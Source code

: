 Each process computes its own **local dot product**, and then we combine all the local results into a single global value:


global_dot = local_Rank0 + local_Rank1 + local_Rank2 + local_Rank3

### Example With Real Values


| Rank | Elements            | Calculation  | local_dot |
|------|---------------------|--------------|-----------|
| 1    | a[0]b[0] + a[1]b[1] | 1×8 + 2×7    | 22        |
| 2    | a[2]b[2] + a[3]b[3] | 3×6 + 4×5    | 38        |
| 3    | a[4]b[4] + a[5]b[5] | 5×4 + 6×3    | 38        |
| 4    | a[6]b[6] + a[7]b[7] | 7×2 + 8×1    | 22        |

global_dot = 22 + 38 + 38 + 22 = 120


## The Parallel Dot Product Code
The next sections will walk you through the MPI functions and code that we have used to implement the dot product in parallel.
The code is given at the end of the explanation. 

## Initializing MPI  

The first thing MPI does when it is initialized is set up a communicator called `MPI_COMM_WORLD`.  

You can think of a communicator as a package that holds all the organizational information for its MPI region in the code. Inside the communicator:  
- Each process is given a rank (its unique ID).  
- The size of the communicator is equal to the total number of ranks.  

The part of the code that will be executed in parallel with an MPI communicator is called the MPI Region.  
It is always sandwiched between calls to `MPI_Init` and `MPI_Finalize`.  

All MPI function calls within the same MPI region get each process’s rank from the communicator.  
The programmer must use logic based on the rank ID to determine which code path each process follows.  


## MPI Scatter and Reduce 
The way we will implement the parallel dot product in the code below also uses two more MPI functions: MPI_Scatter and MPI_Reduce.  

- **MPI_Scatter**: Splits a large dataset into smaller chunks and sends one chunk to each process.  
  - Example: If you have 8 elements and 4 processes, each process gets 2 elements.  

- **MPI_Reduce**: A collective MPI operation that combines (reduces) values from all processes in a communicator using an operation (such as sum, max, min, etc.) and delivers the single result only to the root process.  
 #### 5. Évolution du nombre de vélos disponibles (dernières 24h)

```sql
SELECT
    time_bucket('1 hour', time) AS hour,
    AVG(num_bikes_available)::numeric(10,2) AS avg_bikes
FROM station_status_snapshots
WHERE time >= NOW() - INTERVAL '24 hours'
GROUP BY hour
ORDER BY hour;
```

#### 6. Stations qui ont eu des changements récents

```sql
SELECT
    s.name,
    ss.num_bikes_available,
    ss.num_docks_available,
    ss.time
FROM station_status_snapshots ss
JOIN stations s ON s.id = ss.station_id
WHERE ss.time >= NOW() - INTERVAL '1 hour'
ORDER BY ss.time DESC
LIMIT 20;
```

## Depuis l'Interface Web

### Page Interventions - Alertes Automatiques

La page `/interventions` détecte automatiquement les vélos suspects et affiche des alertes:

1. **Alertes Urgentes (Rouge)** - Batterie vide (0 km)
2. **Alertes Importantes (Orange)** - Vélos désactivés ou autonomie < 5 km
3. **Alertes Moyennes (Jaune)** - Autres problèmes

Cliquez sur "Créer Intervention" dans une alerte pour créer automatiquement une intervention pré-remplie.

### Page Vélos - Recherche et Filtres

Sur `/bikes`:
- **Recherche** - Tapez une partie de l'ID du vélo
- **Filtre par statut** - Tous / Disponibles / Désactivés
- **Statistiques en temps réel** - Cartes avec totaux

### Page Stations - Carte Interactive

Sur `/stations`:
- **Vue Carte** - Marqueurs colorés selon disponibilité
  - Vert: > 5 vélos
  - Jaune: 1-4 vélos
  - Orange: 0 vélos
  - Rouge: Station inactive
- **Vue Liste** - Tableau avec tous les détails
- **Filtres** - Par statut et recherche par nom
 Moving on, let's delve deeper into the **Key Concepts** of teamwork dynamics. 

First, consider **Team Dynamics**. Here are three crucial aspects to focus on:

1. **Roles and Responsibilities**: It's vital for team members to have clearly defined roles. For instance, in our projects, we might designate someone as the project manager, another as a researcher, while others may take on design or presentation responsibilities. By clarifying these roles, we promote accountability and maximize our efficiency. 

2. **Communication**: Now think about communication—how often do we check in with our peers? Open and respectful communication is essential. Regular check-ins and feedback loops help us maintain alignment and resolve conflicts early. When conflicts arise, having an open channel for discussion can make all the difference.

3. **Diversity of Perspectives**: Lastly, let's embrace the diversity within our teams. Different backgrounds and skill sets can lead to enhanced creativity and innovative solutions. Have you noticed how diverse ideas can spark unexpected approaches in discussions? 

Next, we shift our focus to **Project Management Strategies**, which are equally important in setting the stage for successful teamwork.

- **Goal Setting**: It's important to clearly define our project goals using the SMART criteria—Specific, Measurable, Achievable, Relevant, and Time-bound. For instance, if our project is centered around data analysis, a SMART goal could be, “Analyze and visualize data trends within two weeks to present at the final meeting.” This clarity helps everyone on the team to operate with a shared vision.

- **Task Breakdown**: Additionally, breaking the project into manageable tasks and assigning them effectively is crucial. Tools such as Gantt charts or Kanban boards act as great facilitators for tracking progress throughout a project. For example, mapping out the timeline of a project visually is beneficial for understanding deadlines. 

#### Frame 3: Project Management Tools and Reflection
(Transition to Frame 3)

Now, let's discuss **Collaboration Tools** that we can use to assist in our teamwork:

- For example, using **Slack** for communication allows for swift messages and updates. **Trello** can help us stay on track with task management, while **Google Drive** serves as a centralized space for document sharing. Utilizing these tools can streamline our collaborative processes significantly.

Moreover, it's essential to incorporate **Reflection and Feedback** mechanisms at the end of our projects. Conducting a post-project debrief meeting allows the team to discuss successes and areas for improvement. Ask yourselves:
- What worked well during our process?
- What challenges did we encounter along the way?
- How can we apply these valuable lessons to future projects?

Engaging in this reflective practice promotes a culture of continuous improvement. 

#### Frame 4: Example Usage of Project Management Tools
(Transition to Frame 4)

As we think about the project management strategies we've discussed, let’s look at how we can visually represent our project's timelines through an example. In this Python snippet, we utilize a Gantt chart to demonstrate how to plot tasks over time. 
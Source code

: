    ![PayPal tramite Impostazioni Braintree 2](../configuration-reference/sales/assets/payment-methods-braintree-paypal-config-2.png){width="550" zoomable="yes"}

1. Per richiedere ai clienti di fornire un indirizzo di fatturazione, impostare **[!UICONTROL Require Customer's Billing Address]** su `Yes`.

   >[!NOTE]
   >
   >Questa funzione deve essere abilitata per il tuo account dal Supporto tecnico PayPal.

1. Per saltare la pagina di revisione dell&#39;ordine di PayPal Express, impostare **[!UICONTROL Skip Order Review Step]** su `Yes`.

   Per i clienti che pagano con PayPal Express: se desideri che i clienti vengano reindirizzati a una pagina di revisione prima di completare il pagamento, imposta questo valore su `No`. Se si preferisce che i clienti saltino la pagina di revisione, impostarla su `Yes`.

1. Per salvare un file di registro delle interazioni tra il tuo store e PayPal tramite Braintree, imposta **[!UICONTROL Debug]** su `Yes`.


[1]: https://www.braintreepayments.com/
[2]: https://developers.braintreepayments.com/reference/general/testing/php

******************************

**Required work**
Copy whichever lines of the records above contain the word "essential".

**Exercise solution**
2. **Communication**: Now think about communication—how often do we check in with our peers? Open and respectful communication is essential. Regular check-ins and feedback loops help us maintain alignment and resolve conflicts early. When conflicts arise, having an open channel for discussion can make all the difference.
Moreover, it's essential to incorporate **Reflection and Feedback** mechanisms at the end of our projects. Conducting a post-project debrief meeting allows the team to discuss successes and areas for improvement. Ask yourselves:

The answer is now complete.